*TASK BRIEF*. Your response should consist of every record, exactly as given.

═════ DATA FOR PROCESSING ═════

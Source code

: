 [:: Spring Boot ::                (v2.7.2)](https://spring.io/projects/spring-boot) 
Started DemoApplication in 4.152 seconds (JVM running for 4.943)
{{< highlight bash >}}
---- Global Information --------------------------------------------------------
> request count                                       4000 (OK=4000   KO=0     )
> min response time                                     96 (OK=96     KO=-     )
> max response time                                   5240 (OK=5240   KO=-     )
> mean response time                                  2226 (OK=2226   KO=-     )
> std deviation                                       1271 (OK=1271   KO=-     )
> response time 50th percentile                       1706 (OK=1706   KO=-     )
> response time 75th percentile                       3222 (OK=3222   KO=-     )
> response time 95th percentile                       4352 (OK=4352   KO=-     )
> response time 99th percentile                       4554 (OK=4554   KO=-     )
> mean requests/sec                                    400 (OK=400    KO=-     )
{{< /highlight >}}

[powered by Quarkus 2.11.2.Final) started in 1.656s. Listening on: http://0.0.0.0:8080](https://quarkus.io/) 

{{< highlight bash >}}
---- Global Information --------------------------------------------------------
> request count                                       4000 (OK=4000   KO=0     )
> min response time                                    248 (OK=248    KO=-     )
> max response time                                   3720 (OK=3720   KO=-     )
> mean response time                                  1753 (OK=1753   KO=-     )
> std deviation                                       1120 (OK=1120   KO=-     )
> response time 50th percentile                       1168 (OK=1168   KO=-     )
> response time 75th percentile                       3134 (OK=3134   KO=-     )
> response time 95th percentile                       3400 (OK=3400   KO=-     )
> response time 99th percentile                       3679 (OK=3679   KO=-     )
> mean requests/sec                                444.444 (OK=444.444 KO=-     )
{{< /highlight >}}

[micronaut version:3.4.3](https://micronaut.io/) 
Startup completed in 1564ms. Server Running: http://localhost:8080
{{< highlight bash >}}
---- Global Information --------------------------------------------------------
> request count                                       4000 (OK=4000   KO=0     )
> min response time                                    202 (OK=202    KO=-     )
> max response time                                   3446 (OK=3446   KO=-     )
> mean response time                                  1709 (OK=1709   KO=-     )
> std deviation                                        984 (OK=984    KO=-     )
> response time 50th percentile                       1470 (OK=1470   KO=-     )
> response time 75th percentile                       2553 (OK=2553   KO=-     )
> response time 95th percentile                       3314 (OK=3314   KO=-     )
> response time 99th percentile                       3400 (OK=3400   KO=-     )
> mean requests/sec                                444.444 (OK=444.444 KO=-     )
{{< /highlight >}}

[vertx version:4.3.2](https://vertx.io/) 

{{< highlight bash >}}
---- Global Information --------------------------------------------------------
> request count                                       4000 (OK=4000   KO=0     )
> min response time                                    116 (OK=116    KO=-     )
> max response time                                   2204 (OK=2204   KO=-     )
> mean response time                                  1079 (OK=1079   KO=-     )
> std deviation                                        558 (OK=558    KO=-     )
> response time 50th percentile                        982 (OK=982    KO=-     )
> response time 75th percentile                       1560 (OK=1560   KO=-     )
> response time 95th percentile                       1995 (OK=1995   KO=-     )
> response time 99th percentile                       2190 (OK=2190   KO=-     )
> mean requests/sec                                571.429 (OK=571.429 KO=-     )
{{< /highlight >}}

═════

*ANSWER BOX*.
Source code

: [:: Spring Boot ::                (v2.7.2)](https://spring.io/projects/spring-boot) 
Started DemoApplication in 4.152 seconds (JVM running for 4.943)
{{< highlight bash >}}
---- Global Information --------------------------------------------------------
> request count                                       4000 (OK=4000   KO=0     )
> min response time                                     96 (OK=96     KO=-     )
> max response time                                   5240 (OK=5240   KO=-     )
> mean response time                                  2226 (OK=2226   KO=-     )
> std deviation                                       1271 (OK=1271   KO=-     )
> response time 50th percentile                       1706 (OK=1706   KO=-     )
> response time 75th percentile                       3222 (OK=3222   KO=-     )
> response time 95th percentile                       4352 (OK=4352   KO=-     )
> response time 99th percentile                       4554 (OK=4554   KO=-     )
> mean requests/sec                                    400 (OK=400    KO=-     )
{{< /highlight >}}

[powered by Quarkus 2.11.2.Final) started in 1.656s. Listening on: http://0.0.0.0:8080](https://quarkus.io/) 

{{< highlight bash >}}
---- Global Information --------------------------------------------------------
> request count                                       4000 (OK=4000   KO=0     )
> min response time                                    248 (OK=248    KO=-     )
> max response time                                   3720 (OK=3720   KO=-     )
> mean response time                                  1753 (OK=1753   KO=-     )
> std deviation                                       1120 (OK=1120   KO=-     )
> response time 50th percentile                       1168 (OK=1168   KO=-     )
> response time 75th percentile                       3134 (OK=3134   KO=-     )
> response time 95th percentile                       3400 (OK=3400   KO=-     )
> response time 99th percentile                       3679 (OK=3679   KO=-     )
> mean requests/sec                                444.444 (OK=444.444 KO=-     )
{{< /highlight >}}

[micronaut version:3.4.3](https://micronaut.io/) 
Startup completed in 1564ms. Server Running: http://localhost:8080
{{< highlight bash >}}
---- Global Information --------------------------------------------------------
> request count                                       4000 (OK=4000   KO=0     )
> min response time                                    202 (OK=202    KO=-     )
> max response time                                   3446 (OK=3446   KO=-     )
> mean response time                                  1709 (OK=1709   KO=-     )
> std deviation                                        984 (OK=984    KO=-     )
> response time 50th percentile                       1470 (OK=1470   KO=-     )
> response time 75th percentile                       2553 (OK=2553   KO=-     )
> response time 95th percentile                       3314 (OK=3314   KO=-     )
> response time 99th percentile                       3400 (OK=3400   KO=-     )
> mean requests/sec                                444.444 (OK=444.444 KO=-     )
{{< /highlight >}}

[vertx version:4.3.2](https://vertx.io/) 

{{< highlight bash >}}
---- Global Information --------------------------------------------------------
> request count                                       4000 (OK=4000   KO=0     )
> min response time                                    116 (OK=116    KO=-     )
> max response time                                   2204 (OK=2204   KO=-     )
> mean response time                                  1079 (OK=1079   KO=-     )
> std deviation                                        558 (OK=558    KO=-     )
> response time 50th percentile                        982 (OK=982    KO=-     )
> response time 75th percentile                       1560 (OK=1560   KO=-     )
> response time 95th percentile                       1995 (OK=1995   KO=-     )
> response time 99th percentile                       2190 (OK=2190   KO=-     )
> mean requests/sec                                571.429 (OK=571.429 KO=-     )
{{< /highlight >}}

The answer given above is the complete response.